**What the task asks**
If a line in the entries below holds the string "path", copy it.

**Material provided**
################

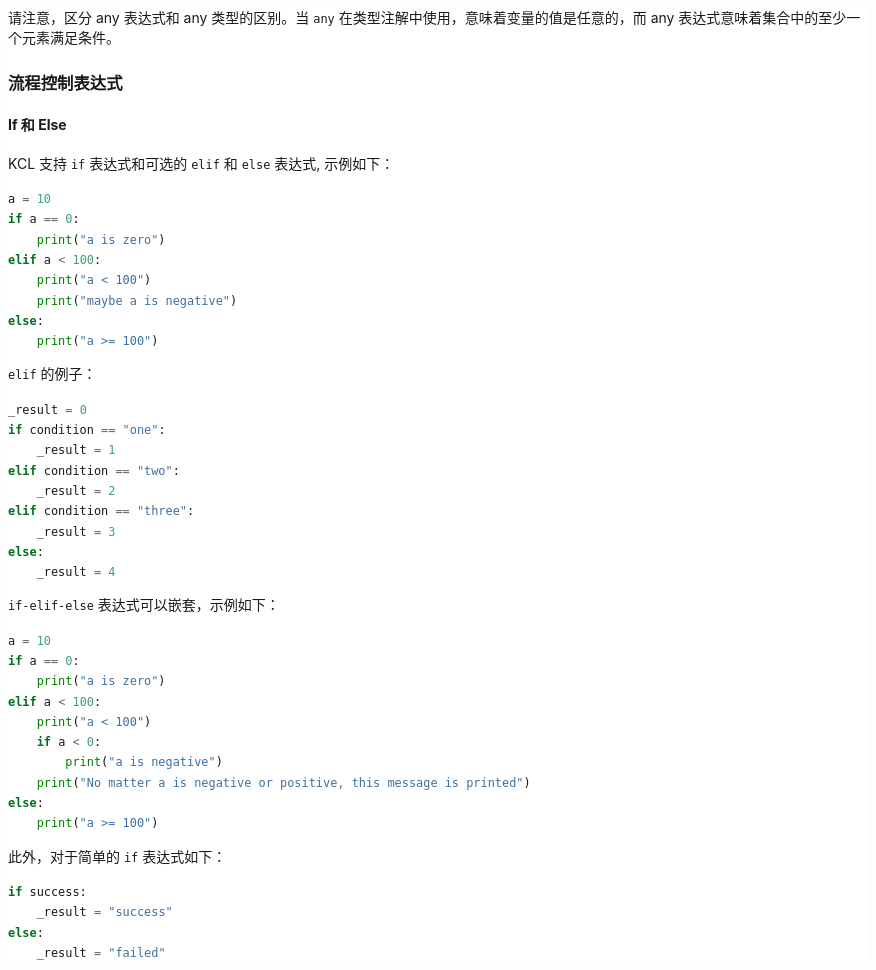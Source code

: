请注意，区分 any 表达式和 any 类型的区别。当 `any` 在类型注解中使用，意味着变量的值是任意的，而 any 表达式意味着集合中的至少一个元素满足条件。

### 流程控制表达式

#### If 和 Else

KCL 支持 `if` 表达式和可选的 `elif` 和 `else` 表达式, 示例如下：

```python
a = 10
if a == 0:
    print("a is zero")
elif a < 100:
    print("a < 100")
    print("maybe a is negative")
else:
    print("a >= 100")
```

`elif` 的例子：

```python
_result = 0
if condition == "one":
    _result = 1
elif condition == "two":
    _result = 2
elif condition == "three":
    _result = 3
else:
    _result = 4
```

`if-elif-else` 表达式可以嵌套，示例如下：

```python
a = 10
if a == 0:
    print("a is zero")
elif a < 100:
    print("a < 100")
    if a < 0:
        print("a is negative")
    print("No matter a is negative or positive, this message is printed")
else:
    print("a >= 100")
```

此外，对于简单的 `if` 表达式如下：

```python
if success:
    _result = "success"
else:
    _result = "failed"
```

################

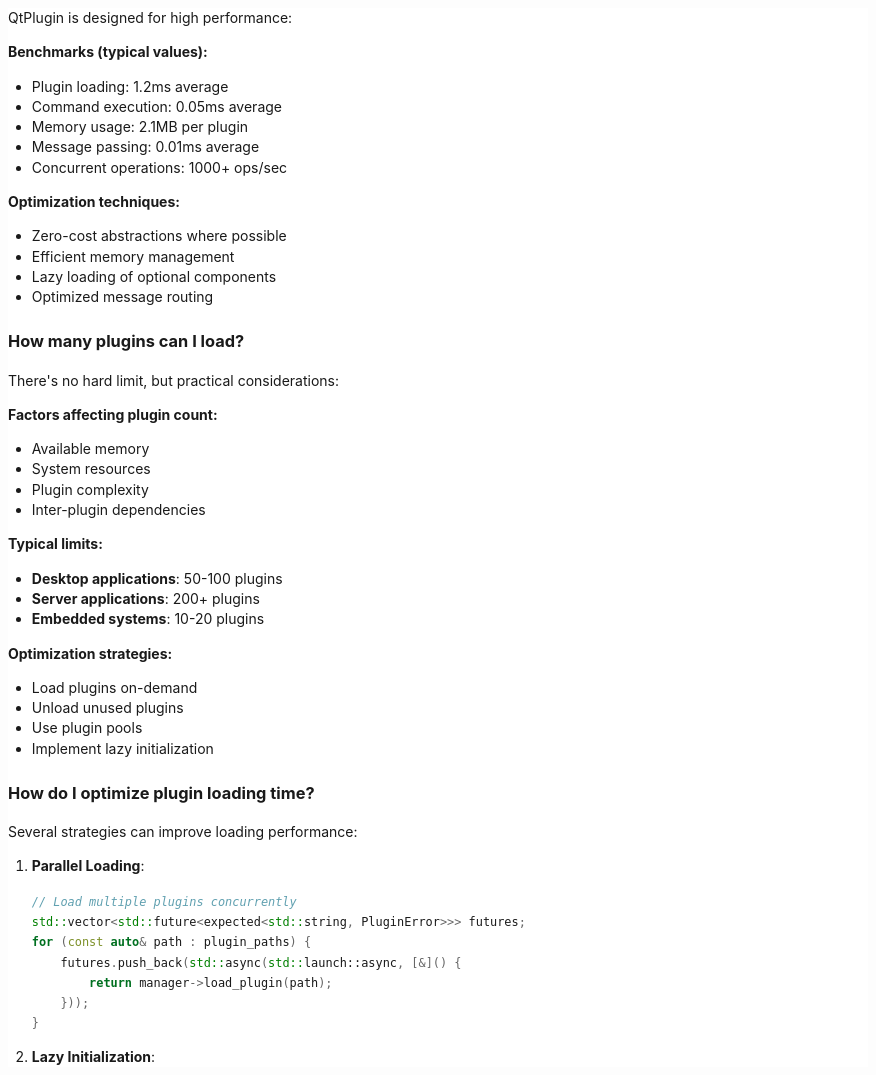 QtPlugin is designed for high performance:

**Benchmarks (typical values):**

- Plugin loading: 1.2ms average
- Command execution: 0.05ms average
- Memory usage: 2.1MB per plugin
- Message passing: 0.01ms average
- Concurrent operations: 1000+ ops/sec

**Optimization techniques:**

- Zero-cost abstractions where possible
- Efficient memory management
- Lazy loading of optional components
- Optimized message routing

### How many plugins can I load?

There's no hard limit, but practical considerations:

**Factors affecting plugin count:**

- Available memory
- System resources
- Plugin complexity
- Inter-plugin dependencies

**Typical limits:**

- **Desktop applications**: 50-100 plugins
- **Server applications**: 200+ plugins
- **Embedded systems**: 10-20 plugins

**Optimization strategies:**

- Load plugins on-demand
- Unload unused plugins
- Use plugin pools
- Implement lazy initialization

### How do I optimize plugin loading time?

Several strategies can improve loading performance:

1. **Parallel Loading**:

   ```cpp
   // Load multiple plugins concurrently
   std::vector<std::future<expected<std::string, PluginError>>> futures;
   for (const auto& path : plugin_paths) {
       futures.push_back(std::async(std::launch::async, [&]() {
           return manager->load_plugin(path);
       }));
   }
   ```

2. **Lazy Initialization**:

################

**Expected answer**
   for (const auto& path : plugin_paths) {
           return manager->load_plugin(path);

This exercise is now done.